Students and staff are set to protest outside Brighton’s City College tomorrow at plans to shed up to 50 jobs and close courses.
It comes as the two unions representing college staff, Unison and the University and College Union accuse principal Lynn Thackway and management of presiding over a “deepening financial crisis”.
The Brighton and Hove Independent today reports claims that suppliers – including examination boards – are owed hundreds of thousands of pounds.
Some local suppliers are reportedly refusing to do business with the college and at least one is believed to be threatening legal action to recover a debt of less than £200.
Dr Alison Kelly, UCU co-branch secretary, said: “We heard rumours – at least we hoped they were just rumours – that a senior manager had told finance staff to ‘borrow’ from staff pension contributions.
“Some of us contacted the Teachers’ Pension Scheme (TPS) this month and – to our horror – the TPS confirmed they had not received the latest pension contributions, and that because of that the college is being charged interest payments on the outstanding amounts.”
Mark Webb, a Unison representative, claimed: “Last week, we had cleaners, premises officers and laundry staff pulled out of the college by the agency that provides them because the college couldn’t or wouldn’t pay them the £23,000 owed.”
A totaly of 48 full-time roles are likely to be lost – half of them teaching staff and the rest from other services – subject to a 30-day consultation.
Many staff blame the current cuts on the college overstretching itself for an ambitious £79 million rebuilding scheme.
A Facebook page called Save City College Brighton, which has more than 500 likes, calls the rebuild “pointless”.
Principal Lynn Thackway told the Argus this week: “We are determined to ensure the college remains strong and serves the city and all of our current and future students.
“The restructure is not linked to our capital development plans.

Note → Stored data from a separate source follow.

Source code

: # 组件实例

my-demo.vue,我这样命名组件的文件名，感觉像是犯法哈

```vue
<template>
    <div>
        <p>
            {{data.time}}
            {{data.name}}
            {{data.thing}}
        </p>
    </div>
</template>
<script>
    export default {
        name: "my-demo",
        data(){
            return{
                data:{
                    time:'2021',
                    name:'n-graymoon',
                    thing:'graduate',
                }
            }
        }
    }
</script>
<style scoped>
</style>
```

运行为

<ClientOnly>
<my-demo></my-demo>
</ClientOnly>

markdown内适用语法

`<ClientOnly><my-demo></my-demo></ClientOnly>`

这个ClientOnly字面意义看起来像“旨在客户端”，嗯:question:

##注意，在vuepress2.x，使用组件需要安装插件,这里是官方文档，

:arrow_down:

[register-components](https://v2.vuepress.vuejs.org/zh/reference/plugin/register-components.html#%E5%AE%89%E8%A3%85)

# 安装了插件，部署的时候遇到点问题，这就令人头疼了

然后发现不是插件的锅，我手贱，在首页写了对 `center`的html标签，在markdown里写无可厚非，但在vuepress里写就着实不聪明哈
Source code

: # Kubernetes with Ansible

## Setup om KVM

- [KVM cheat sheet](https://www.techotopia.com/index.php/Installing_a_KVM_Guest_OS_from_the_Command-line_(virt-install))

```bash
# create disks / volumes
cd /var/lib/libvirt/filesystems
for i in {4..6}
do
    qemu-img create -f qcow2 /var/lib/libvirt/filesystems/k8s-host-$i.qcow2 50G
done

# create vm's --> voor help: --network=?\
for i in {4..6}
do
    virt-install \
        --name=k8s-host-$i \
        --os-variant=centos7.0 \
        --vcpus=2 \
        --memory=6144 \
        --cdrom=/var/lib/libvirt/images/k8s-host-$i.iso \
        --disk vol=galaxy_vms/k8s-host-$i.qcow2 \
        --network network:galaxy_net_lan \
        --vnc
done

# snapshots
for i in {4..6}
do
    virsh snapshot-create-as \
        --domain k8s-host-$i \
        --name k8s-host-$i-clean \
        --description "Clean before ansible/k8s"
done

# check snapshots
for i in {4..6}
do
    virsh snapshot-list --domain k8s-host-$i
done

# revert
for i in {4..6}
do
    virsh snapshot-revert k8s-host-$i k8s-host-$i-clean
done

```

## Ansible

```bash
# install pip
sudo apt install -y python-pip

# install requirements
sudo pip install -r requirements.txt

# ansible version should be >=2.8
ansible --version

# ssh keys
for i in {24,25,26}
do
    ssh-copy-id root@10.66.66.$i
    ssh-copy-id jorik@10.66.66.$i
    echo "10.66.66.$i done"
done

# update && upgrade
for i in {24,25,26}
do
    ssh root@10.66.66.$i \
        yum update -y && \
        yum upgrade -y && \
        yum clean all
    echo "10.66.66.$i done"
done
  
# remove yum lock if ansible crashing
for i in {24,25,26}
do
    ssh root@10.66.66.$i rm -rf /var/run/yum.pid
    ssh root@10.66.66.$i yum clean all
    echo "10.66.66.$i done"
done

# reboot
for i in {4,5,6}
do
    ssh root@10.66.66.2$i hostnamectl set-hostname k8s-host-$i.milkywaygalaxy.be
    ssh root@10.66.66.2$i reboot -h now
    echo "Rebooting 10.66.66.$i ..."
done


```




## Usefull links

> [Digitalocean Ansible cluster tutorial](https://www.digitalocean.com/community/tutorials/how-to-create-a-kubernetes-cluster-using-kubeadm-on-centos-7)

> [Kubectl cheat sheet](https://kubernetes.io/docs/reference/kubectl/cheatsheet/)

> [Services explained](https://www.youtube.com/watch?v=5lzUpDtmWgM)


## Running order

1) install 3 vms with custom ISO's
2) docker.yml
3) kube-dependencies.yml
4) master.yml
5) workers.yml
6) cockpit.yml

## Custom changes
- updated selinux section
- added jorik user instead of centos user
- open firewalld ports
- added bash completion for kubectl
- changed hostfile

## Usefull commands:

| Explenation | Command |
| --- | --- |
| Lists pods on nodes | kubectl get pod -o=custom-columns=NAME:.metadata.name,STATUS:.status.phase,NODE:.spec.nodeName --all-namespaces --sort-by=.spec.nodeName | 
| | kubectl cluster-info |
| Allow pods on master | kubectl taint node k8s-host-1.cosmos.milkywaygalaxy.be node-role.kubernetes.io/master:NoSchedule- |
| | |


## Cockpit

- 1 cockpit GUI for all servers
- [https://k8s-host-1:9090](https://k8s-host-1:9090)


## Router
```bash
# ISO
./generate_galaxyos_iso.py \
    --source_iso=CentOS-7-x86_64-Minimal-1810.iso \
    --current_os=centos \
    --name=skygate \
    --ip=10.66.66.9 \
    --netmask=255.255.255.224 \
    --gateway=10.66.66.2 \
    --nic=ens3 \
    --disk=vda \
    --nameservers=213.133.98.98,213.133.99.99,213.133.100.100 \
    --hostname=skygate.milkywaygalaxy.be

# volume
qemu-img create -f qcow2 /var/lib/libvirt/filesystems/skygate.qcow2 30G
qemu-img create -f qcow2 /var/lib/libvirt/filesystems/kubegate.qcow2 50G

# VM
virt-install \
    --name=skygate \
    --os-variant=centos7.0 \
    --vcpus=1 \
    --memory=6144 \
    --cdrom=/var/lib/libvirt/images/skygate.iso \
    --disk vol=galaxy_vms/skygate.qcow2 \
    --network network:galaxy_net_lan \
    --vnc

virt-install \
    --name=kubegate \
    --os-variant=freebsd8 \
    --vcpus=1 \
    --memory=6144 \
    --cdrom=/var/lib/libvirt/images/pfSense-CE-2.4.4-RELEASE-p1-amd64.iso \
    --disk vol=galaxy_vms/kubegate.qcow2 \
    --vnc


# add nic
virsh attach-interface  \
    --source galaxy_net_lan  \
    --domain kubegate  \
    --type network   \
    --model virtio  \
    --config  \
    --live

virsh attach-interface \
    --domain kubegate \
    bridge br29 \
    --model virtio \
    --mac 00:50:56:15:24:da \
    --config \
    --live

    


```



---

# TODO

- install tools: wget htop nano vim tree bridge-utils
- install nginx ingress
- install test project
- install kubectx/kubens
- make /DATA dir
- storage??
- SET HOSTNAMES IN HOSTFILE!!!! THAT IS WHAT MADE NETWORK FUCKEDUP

This is about realigning the staff costs at a time when funding is being cut or reduced with many of our costs rising.”
It’s not yet clear which courses are affected, but at least one is to fall victim to the cuts.
The college’s journalism course is to close at the end of the term. Media commentator and Kemp Town resident Roy Greenslade, who gives an annual talk to students there, reports one staff member as saying: “One of the most popular, successful and friendly NCTJ courses is going to the wall. It’s very sad.”